A Utah Republican senator who had tested positive for the coronavirus says “I feel great” and is attending hearings in person for Supreme Court nominee Amy Coney Barrett.
Sen. Michael Lee was present for the start of Senate Judiciary Committee hearings Monday for Barrett. He was wearing a blue surgical mask.
Conn Carroll, a spokesman for Lee, had previously said the senator is symptom-free.
Lee and another member of the committee, Sen. Thom Tillis of North Carolina, both announced Oct. 2 that they had tested positive for the virus. Both attended a Sept. 26 Rose Garden ceremony in Barrett’s honor that seems to have been a major spreader of the virus.
Senate Judiciary Committee Chairman Lindsey Graham opened the hearing by defending holding the hearing so close to the presidential election.

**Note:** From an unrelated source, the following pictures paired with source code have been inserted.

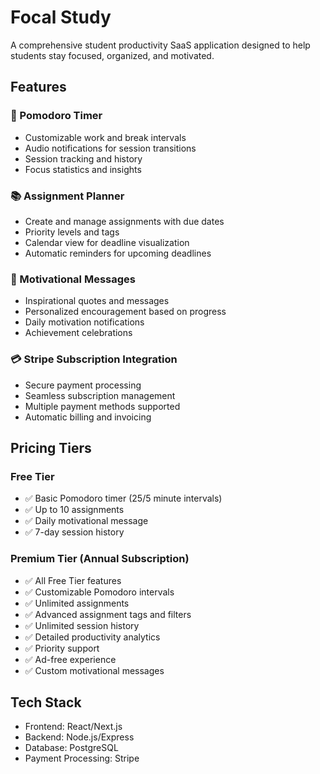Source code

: # Focal Study

A comprehensive student productivity SaaS application designed to help students stay focused, organized, and motivated.

## Features

### 🍅 Pomodoro Timer
- Customizable work and break intervals
- Audio notifications for session transitions
- Session tracking and history
- Focus statistics and insights

### 📚 Assignment Planner
- Create and manage assignments with due dates
- Priority levels and tags
- Calendar view for deadline visualization
- Automatic reminders for upcoming deadlines

### 💪 Motivational Messages
- Inspirational quotes and messages
- Personalized encouragement based on progress
- Daily motivation notifications
- Achievement celebrations

### 💳 Stripe Subscription Integration
- Secure payment processing
- Seamless subscription management
- Multiple payment methods supported
- Automatic billing and invoicing

## Pricing Tiers

### Free Tier
- ✅ Basic Pomodoro timer (25/5 minute intervals)
- ✅ Up to 10 assignments
- ✅ Daily motivational message
- ✅ 7-day session history

### Premium Tier (Annual Subscription)
- ✅ All Free Tier features
- ✅ Customizable Pomodoro intervals
- ✅ Unlimited assignments
- ✅ Advanced assignment tags and filters
- ✅ Unlimited session history
- ✅ Detailed productivity analytics
- ✅ Priority support
- ✅ Ad-free experience
- ✅ Custom motivational messages

## Tech Stack
- Frontend: React/Next.js
- Backend: Node.js/Express
- Database: PostgreSQL
- Payment Processing: Stripe
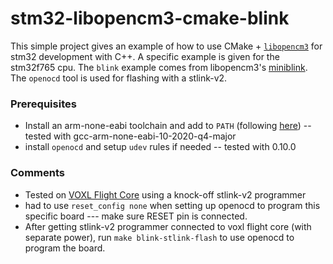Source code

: # stm32-libopencm3-cmake-blink

This simple project gives an example of how to use CMake + [`libopencm3`](https://github.com/libopencm3/libopencm3) for stm32 development with C++. A specific example is given for the stm32f765 cpu. The `blink` example comes from libopencm3's [miniblink](https://github.com/libopencm3/libopencm3-miniblink). The `openocd` tool is used for flashing with a stlink-v2.

### Prerequisites

- Install an arm-none-eabi toolchain and add to `PATH` (following [here](https://github.com/plusk01/airdamon_f3/wiki)) -- tested with gcc-arm-none-eabi-10-2020-q4-major
- install `openocd` and setup `udev` rules if needed -- tested with 0.10.0

### Comments

- Tested on [VOXL Flight Core](https://docs.modalai.com/flight-core-datasheet-functional-description/) using a knock-off stlink-v2 programmer
- had to use `reset_config none` when setting up openocd to program this specific board --- make sure RESET pin is connected.
- After getting stlink-v2 programmer connected to voxl flight core (with separate power), run `make blink-stlink-flash` to use openocd to program the board.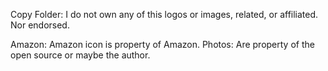 Copy Folder: I do not own any of this logos or images, related, or affiliated. Nor endorsed.

Amazon: Amazon icon is property of Amazon.
Photos: Are property of the open source or maybe the author.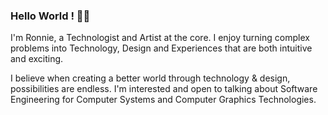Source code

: ### Hello World ! 👋🏽
I'm Ronnie, a Technologist and Artist at the core. I enjoy turning complex problems into Technology, Design and Experiences that are both intuitive and exciting. 

I believe when creating a better world through technology & design, possibilities are endless. I'm interested and open to talking about Software Engineering for Computer Systems and Computer Graphics Technologies.
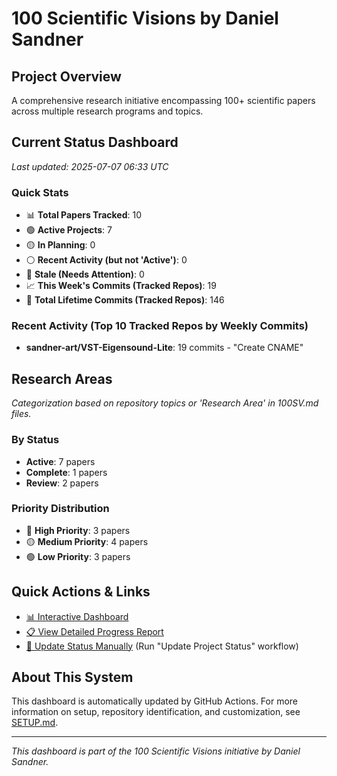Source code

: # 100 Scientific Visions by Daniel Sandner

## Project Overview
A comprehensive research initiative encompassing 100+ scientific papers across multiple research programs and topics.

## Current Status Dashboard
*Last updated: 2025-07-07 06:33 UTC*

### Quick Stats
- 📊 **Total Papers Tracked**: 10
- 🟢 **Active Projects**: 7
- 🟡 **In Planning**: 0
- ⚪ **Recent Activity (but not 'Active')**: 0
- 🔴 **Stale (Needs Attention)**: 0
- 📈 **This Week's Commits (Tracked Repos)**: 19 
- 📜 **Total Lifetime Commits (Tracked Repos)**: 146

### Recent Activity (Top 10 Tracked Repos by Weekly Commits)
- **sandner-art/VST-Eigensound-Lite**: 19 commits - "Create CNAME"

## Research Areas
*Categorization based on repository topics or 'Research Area' in 100SV.md files.*

### By Status
- **Active**: 7 papers
- **Complete**: 1 papers
- **Review**: 2 papers

### Priority Distribution
- 🔴 **High Priority**: 3 papers
- 🟡 **Medium Priority**: 4 papers
- 🟢 **Low Priority**: 3 papers

## Quick Actions & Links
- [📊 Interactive Dashboard](https://sandner-art.github.io/100-Scientific-Visions-Hub/)
- [📋 View Detailed Progress Report](./reports/detailed-progress.md)
- [🔄 Update Status Manually](../../actions) (Run "Update Project Status" workflow)

## About This System
This dashboard is automatically updated by GitHub Actions. For more information on setup, repository identification, and customization, see [SETUP.md](./setup.md).

---

*This dashboard is part of the 100 Scientific Visions initiative by Daniel Sandner.*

And he noted the likely outcome of the confirmation process. “All Republicans will vote yes. All Democrats will vote no.”
Amy Coney Barrett’s Supreme Court confirmation hearing has begun.
The hearing room was largely empty Monday and some senators tuned in virtually, citing the coronavirus.
President Donald Trump nominated Barrett just two weeks ago to fill the seat of the late Ruth Bader Ginsburg, who died Sept. 18. Trump and Republicans want Barrett on the bench in time for Election Day, Nov. 3.
The hearing comes as three GOP senators have tested positive for the coronavirus, including two on the Judiciary Committee who now say they are symptom-free. The positive tests came after Trump’s Sept. 26 Rose Garden event announcing Barrett’s nomination. Trump fell ill with COVID-19 about 10 days ago.
Barrett, a conservative, would shift the balance on the court significantly right, from 5-4 in favor of conservatives to 6-3. Democrats worry she would vote to rule the Affordable Care Act is unconstitutional. They’re also concerned about her record on abortion.
She was confirmed to the federal appeals court in 2017. Before that, she was a law professor at Notre Dame and was once a clerk for Justice Antonin Scalia.